Being Present

DISTRACTED FROM OUR LIFE

Several years ago I took a long road trip.  I took Annie Dillard along in a book on CD.  I listened for hours as the “Pilgrim at Tinker Creek” revealed wonderful discoveries she made while living for months in a cabin by herself in southern Virginia.  I have very fond memories of that trip as I remember all the stories she shared in the book. 

But, what I don’t have memory of is the road trip itself.  That is, I don’t remember anything about the scenery along the road in Indiana, Tennessee, Alabama, Texas, Kansas and Missouri.  I don’t remember the temperature because I was cocooned in my Audi.  I don’t remember where I stopped and ate.  I have no sense of how long it took me to get where I was going. The only thing I do remember about the road trip was the Texas State Police pulling me over because I was going too fast.  But, nothing else. 

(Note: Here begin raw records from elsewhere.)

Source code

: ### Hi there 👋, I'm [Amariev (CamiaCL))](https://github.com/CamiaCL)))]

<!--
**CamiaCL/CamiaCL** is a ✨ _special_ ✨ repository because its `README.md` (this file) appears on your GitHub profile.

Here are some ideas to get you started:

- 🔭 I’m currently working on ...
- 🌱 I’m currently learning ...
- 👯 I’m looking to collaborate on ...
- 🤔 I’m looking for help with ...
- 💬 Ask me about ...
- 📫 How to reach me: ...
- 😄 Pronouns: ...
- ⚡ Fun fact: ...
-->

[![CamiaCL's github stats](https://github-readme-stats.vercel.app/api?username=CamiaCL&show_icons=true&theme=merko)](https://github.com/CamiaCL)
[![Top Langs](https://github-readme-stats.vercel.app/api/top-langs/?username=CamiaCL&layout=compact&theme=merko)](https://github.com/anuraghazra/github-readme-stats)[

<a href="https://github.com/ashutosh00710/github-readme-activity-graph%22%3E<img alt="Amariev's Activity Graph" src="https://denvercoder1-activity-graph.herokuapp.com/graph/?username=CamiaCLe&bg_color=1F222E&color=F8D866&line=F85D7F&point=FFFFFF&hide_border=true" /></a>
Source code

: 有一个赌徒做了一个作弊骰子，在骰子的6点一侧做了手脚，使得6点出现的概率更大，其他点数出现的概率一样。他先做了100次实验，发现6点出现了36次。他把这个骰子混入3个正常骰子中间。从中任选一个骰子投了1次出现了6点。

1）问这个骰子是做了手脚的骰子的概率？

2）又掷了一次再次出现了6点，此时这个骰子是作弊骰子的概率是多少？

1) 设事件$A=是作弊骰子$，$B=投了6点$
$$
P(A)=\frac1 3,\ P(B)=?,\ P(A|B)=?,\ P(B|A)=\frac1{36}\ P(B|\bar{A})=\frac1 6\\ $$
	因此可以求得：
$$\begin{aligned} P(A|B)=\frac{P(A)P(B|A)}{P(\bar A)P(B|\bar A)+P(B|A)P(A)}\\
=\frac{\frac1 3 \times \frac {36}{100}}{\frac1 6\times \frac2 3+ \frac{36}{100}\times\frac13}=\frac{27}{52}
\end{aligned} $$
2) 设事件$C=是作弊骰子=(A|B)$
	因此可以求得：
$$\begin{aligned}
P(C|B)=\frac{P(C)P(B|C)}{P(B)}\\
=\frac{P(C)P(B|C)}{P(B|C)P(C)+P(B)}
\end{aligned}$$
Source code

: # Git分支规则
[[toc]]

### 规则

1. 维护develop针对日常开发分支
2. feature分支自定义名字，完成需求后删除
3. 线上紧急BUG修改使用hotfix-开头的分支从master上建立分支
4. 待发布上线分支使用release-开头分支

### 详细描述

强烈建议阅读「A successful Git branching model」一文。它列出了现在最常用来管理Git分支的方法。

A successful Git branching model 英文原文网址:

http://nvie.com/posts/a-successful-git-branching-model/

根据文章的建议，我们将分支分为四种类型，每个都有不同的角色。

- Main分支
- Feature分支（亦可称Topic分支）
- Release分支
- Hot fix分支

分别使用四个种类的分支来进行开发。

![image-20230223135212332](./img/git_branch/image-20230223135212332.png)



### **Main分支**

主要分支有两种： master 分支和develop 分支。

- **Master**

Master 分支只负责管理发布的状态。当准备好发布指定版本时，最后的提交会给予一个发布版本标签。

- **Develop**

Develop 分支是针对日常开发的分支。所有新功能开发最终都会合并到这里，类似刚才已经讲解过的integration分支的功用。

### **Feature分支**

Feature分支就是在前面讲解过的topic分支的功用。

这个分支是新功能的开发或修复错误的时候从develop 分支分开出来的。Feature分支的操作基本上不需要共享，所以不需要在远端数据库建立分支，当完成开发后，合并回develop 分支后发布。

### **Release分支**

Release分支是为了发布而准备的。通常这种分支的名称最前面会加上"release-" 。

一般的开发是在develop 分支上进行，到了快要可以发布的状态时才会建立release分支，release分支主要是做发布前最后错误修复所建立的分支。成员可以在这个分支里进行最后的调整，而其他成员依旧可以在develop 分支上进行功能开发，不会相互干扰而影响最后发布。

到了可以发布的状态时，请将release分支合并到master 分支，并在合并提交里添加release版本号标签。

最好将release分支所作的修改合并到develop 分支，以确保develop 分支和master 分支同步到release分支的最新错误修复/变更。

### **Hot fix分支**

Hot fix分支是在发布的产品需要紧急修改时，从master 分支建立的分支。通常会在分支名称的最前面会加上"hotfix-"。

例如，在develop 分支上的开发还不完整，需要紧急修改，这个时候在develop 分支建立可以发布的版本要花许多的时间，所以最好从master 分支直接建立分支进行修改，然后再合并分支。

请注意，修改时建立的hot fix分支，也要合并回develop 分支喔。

Looking back on that experience, I am glad I listened to the book. It has enriched my life. But, I am troubled by how this might become a practice—being absorbed in something apart from where I am.  It is very easy to avoid life where we are living by being drawn into other places outside ourselves. Murray Schafer has called this “schizophonia”.  This represents a dislocation between what we see and what we hear.  

Now it is one thing to make choices to do this.  It is another to assume that this is the norm for living. Because, it seems to me that while we can enjoy life apart from where we are, we might miss some powerful experiences in our life because we are not paying attention to being here and now in this one place. We may miss our children’s growing up even when we spend time in the same house with them if we and they are always engaged in relationships a part from those around us.

Maybe what is important is to examine our lives and determine what is most important at any given time rather than simply allowing ourselves to be distracted from our life.